__Supplied entries__
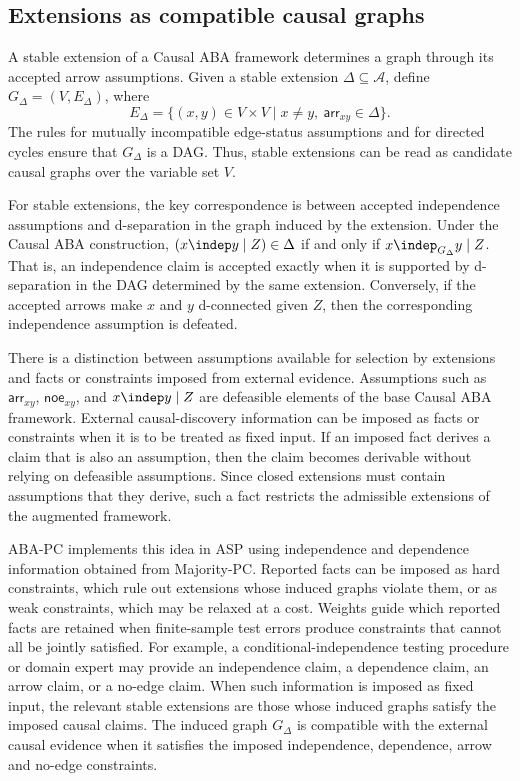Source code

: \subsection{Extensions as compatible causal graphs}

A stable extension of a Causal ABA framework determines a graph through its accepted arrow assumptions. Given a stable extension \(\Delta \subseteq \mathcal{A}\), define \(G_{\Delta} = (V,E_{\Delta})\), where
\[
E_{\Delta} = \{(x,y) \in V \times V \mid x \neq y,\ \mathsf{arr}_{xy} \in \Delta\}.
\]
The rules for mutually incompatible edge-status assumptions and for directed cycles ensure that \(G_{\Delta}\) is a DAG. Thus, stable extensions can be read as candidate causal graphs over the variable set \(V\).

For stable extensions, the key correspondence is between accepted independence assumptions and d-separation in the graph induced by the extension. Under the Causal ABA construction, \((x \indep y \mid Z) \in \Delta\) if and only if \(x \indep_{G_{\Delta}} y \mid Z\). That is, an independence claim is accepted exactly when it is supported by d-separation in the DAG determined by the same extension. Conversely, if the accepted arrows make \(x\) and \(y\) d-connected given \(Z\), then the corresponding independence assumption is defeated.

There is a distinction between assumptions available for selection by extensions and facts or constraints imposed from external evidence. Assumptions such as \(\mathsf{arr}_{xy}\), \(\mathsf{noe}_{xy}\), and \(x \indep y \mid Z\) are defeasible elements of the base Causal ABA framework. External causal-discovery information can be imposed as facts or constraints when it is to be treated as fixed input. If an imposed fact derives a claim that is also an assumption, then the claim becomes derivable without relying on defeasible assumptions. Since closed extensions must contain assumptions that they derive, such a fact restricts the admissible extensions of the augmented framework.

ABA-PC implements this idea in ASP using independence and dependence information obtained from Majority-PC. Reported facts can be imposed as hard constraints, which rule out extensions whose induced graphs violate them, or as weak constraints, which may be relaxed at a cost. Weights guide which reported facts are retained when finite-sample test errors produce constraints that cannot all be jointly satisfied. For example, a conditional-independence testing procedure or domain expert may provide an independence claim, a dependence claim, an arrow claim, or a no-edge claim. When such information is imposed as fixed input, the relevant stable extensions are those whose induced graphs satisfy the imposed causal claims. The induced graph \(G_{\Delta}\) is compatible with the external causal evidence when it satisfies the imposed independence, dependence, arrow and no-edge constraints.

==

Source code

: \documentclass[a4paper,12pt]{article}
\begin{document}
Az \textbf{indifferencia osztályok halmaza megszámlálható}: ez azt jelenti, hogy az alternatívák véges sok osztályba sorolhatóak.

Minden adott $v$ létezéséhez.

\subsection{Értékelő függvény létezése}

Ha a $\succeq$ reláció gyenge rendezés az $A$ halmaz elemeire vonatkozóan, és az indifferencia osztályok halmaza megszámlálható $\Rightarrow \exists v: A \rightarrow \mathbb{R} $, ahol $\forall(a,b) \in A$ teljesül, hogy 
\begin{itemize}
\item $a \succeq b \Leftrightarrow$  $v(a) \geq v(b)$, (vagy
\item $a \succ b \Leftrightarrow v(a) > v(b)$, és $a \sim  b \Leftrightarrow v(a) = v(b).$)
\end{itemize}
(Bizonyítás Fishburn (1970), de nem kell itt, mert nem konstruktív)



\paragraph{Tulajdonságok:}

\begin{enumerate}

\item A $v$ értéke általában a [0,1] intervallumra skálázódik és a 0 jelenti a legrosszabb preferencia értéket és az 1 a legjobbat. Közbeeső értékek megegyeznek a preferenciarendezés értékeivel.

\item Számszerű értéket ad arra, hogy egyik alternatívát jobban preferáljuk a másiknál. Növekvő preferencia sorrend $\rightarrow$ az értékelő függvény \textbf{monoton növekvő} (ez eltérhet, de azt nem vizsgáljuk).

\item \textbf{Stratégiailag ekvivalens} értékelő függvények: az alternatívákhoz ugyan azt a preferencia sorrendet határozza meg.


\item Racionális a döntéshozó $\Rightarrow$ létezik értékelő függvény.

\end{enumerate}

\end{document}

* * *

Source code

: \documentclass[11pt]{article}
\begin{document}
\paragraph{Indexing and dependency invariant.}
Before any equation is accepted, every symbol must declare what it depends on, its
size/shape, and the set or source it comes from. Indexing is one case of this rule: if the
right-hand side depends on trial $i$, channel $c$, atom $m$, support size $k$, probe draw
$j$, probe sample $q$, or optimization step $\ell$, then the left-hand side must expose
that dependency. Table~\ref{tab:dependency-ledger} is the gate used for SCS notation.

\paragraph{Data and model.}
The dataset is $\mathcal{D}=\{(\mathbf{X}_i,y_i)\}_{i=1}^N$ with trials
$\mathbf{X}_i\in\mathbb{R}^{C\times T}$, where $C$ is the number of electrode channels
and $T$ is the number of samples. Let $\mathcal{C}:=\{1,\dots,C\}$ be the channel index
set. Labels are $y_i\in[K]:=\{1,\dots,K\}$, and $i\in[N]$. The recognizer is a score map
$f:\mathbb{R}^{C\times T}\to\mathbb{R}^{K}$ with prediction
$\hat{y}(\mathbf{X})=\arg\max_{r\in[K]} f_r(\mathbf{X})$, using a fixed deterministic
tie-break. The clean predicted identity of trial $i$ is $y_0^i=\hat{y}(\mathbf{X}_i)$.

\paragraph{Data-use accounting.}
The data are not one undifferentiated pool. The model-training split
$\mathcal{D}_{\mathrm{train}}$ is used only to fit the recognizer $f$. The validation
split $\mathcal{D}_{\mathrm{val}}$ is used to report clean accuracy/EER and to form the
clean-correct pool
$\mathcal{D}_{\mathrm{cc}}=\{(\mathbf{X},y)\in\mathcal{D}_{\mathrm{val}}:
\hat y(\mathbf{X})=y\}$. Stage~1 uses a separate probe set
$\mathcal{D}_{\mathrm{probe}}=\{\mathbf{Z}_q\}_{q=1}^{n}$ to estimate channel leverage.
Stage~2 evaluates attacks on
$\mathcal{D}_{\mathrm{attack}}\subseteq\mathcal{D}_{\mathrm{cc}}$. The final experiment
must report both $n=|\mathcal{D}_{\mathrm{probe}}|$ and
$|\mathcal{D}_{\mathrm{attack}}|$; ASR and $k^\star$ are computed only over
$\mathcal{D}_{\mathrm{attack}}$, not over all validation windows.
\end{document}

__Problem details__
Whenever the word "recognizer" shows up in a line of the entries, copy that line.

__Reply to the exercise__
set. Labels are $y_i\in[K]:=\{1,\dots,K\}$, and $i\in[N]$. The recognizer is a score map
$\mathcal{D}_{\mathrm{train}}$ is used only to fit the recognizer $f$. The validation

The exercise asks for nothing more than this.